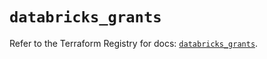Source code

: # `databricks_grants`

Refer to the Terraform Registry for docs: [`databricks_grants`](https://registry.terraform.io/providers/databricks/databricks/1.52.0/docs/resources/grants).

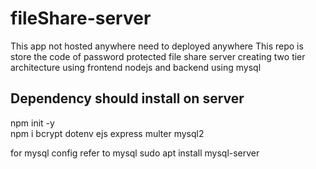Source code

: # fileShare-server

This app not hosted anywhere need to deployed anywhere 
This repo is store the code of password protected file share server creating two tier architecture using frontend nodejs and backend using mysql <br>

## Dependency should install on server
npm init -y <br>
npm i bcrypt dotenv ejs express multer mysql2 <br>


for mysql config refer to mysql 
sudo apt install mysql-server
□ □ □ □ □
- What the task requires: Please transcribe exactly the line containing "Refer to the" and every later line through the end of the records above, omitting pictures.

- Response to the task:
Refer to the Terraform Registry for docs: [`databricks_grants`](https://registry.terraform.io/providers/databricks/databricks/1.52.0/docs/resources/grants).

Source code

: # fileShare-server

This app not hosted anywhere need to deployed anywhere 
This repo is store the code of password protected file share server creating two tier architecture using frontend nodejs and backend using mysql <br>

## Dependency should install on server
npm init -y <br>
npm i bcrypt dotenv ejs express multer mysql2 <br>


for mysql config refer to mysql 
sudo apt install mysql-server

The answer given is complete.